What a difference a year made, thought Kerry, watching Shay try on clothes and listening to her chatter on about her new friends and text them photos of clothes from the fitting rooms, getting responses like, That’s. So cute.
Last September, Shay was still a kid. This summer, she got her first period. And today, Kerry had caved and bought her some bras. Bras! Sports bras, but still. Shay said all her friends had them.
The last stop was to Ruddock’s for dinner, just the two of them.
“So,” said Kerry as they slid into their booth. “How do you feel about Alex and the boys moving in with us?”
“I’m so excited! Coach Walker—wait. What am I supposed to call him now?”
“That’s a good question. Why don’t you talk to him about that and decide together?”
“Good idea. Let’s see.” She rested her elbow on the table and put her finger to her lips. “I could call him Alex.”
“That is his name.”
She grimaced. “It sounds so . . . I don’t know. Weird. Like calling one of my teachers by his first name. Don’t forget, Chloé and Ella are going to have to decide, too. Ella’s so little. It’d be really w
eird, hearing her call him Alex.” She thought some more. “You know what I’d really like to call him?”
“Hm?” Kerry perused the menu, trying to decide between a burger and a salad.
“Dad.”
Kerry slid off her glasses and looked at her daughter, who was changing almost before her eyes. “You never even called Dick, Dad.”

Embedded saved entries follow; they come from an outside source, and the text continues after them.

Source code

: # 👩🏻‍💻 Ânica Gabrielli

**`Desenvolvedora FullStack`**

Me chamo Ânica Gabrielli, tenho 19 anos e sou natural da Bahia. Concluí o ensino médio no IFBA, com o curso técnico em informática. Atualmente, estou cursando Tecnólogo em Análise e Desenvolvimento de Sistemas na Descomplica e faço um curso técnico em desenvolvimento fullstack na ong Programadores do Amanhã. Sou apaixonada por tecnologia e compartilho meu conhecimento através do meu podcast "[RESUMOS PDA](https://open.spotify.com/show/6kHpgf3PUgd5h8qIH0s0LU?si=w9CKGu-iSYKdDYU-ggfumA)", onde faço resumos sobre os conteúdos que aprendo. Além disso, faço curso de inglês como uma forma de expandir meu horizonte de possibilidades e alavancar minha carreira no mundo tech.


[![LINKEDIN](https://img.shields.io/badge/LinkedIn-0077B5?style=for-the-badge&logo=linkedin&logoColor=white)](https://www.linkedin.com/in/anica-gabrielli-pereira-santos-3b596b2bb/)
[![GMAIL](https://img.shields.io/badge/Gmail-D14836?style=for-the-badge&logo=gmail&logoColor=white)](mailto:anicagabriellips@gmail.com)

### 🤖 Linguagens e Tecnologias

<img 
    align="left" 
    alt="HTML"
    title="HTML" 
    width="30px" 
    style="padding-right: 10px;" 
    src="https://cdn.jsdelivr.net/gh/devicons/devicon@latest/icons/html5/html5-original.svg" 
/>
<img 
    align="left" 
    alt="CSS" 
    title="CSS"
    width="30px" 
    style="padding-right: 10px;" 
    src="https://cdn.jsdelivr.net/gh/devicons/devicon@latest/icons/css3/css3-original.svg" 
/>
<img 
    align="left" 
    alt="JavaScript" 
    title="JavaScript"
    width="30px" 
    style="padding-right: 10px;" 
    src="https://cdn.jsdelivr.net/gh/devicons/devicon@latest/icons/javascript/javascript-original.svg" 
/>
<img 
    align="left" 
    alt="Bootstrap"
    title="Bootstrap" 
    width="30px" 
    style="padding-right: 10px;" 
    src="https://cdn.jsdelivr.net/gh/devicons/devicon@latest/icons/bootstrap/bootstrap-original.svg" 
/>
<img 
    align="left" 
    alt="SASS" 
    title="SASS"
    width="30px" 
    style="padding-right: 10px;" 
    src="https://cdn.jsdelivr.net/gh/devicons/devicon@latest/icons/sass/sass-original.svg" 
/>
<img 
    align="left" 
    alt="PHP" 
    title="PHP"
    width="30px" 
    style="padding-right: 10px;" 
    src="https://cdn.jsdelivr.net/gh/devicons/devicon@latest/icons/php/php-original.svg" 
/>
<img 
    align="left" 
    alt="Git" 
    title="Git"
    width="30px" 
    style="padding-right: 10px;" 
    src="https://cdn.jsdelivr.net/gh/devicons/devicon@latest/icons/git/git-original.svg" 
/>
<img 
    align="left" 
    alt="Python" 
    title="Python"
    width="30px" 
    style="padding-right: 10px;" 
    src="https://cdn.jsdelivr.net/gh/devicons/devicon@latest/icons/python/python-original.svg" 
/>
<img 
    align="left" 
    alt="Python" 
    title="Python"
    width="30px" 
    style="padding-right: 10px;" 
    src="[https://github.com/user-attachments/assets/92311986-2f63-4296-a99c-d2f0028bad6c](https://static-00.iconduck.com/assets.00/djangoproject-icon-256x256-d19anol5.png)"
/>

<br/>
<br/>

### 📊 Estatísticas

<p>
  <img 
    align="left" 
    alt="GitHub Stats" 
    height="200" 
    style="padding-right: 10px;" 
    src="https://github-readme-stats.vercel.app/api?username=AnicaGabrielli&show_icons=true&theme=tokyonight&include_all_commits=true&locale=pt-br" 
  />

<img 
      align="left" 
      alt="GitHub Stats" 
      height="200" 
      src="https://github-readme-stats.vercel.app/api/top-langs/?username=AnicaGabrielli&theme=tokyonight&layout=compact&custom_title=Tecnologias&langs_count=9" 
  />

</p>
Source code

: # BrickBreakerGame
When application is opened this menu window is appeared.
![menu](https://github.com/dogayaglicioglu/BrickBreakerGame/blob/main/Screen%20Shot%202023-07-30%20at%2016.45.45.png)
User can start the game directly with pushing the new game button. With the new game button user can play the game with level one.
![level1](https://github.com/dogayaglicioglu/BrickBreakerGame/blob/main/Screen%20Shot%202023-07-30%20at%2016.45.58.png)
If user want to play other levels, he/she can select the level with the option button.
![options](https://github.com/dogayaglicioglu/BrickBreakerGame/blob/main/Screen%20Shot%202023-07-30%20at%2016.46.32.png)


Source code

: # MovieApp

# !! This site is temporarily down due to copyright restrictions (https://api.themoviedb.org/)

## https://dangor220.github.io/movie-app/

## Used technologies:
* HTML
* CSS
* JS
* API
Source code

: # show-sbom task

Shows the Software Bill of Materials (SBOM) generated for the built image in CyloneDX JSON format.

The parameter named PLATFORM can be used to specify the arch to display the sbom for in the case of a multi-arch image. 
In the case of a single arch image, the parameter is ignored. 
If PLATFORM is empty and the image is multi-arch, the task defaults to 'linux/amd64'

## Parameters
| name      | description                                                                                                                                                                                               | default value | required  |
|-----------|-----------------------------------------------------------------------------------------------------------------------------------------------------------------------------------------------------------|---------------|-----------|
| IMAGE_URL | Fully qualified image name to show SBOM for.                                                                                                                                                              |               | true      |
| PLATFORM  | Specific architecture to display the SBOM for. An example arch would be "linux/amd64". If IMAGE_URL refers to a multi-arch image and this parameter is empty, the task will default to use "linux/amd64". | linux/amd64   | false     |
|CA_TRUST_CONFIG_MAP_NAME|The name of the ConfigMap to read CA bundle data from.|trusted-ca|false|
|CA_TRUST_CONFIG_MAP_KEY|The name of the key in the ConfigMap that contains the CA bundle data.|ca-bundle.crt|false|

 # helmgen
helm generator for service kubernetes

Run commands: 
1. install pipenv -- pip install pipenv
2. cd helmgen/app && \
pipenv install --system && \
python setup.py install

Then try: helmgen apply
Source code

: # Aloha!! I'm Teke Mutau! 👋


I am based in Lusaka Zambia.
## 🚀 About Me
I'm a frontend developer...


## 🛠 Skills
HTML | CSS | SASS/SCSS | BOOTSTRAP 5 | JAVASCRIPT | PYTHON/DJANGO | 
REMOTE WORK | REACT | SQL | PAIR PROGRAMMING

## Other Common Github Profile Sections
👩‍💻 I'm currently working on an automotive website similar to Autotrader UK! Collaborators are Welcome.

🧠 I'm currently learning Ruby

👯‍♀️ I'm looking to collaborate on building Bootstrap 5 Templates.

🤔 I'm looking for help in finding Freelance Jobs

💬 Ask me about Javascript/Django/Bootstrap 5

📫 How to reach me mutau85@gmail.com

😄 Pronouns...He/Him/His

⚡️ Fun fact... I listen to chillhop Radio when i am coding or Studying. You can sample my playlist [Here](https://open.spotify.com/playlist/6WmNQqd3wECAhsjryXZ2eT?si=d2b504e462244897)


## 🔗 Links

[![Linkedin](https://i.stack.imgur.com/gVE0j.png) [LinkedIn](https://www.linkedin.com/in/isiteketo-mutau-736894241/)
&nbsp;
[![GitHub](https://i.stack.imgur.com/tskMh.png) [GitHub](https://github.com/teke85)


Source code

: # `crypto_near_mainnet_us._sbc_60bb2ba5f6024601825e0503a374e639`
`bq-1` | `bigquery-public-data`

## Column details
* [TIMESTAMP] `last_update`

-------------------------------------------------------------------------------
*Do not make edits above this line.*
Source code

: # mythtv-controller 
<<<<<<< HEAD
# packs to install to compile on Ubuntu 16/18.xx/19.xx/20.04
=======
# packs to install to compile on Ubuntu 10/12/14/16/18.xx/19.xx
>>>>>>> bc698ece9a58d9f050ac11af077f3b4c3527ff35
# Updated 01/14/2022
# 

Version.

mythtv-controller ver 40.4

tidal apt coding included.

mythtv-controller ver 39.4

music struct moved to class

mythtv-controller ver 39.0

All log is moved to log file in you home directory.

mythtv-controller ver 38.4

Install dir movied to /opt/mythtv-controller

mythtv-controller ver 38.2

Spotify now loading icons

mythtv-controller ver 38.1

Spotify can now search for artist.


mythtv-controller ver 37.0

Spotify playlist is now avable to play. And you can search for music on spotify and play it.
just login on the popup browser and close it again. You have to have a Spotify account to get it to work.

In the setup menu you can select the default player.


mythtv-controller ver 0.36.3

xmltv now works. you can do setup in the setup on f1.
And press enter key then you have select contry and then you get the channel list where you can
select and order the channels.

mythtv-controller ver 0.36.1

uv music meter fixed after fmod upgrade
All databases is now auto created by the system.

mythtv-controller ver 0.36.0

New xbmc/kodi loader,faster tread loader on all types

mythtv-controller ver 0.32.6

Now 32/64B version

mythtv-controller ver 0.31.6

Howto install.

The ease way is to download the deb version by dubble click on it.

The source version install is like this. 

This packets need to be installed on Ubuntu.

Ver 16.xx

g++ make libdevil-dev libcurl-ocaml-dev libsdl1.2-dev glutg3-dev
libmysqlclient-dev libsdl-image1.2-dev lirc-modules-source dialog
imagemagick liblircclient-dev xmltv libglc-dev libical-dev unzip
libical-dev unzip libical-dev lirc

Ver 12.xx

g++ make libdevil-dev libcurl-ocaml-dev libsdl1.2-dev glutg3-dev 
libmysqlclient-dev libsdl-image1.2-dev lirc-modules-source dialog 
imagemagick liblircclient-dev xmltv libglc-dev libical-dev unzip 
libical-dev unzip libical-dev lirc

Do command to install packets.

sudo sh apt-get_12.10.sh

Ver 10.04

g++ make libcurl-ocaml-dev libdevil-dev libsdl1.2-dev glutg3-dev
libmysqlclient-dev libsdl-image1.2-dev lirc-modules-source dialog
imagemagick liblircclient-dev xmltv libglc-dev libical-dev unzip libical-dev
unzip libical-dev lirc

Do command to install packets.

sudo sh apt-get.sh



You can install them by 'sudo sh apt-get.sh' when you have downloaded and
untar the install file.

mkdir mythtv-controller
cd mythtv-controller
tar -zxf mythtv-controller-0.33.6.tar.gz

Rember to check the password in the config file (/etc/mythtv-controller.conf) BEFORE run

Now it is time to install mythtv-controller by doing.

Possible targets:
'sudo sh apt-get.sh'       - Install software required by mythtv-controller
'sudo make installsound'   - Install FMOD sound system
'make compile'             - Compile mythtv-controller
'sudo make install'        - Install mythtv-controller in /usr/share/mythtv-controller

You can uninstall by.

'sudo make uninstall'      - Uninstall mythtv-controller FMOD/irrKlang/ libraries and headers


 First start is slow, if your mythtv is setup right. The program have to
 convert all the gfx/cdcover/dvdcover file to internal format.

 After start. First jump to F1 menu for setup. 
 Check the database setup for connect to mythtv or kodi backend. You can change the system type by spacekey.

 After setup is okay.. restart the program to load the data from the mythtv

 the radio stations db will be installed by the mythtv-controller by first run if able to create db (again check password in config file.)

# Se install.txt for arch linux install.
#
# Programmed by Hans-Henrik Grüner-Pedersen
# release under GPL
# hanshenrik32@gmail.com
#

“That’s because I was still just a confused little kid back then. Turns out, it’s a good thing I didn’t, huh? Now that he’s gone, it’s like he never even existed.
“Dad makes the most sense. I mean, think about it. It’s short. It’s easy to remember. Ella probably doesn’t even remember her real dad, so she can just act like Alex’s the only dad she’s ever known.”
“Alex isn’t going to be your stepdad. At least, we have no plans for that.”
“Dick was my stepdad, but what difference did that make? Did it stop him from leaving?”
Technically, Kerry had insisted Dick leave when she found out about his affair. But she didn’t want to spoil a lovely evening by rehashing the past. Shay was thrilled with her purchases, she wasn’t too hormonal, and she and Kerry were getting along swimmingly.
“You know why I really want to call him Dad?”
“Why, sweetheart?”
“So that when people hear me say it in public, they’ll think he really is my dad, and that I’m his daughter.”
Tears stung Kerry’s throat. Whether at home or at school, all Shay had ever wanted was to belong. Thanks to Alex, now she did. Because of him, she had friends at school and a male mentor in her life.
She reached across the table for her daughter’s hand. “That’s a wonderful sentiment. I think Alex will like it, too. He thinks the world of you, you know.”
“I know,” Shay said, her newfound confidence filling Kerry with maternal pride. But to whom did she owe that but Alex?
After dinner, when they pulled into Kerry’s parents’ house, Kerry brought Shay into her confidence.
“We don’t have much time before Alex and the boys move in. I should tell Grandma and Grandpa what’s going on with Alex and the boys so they aren’t surprised. After you show them the things we bought, would you mind keeping an eye on Chloé and Ella so I can talk to them in private for a few minutes?”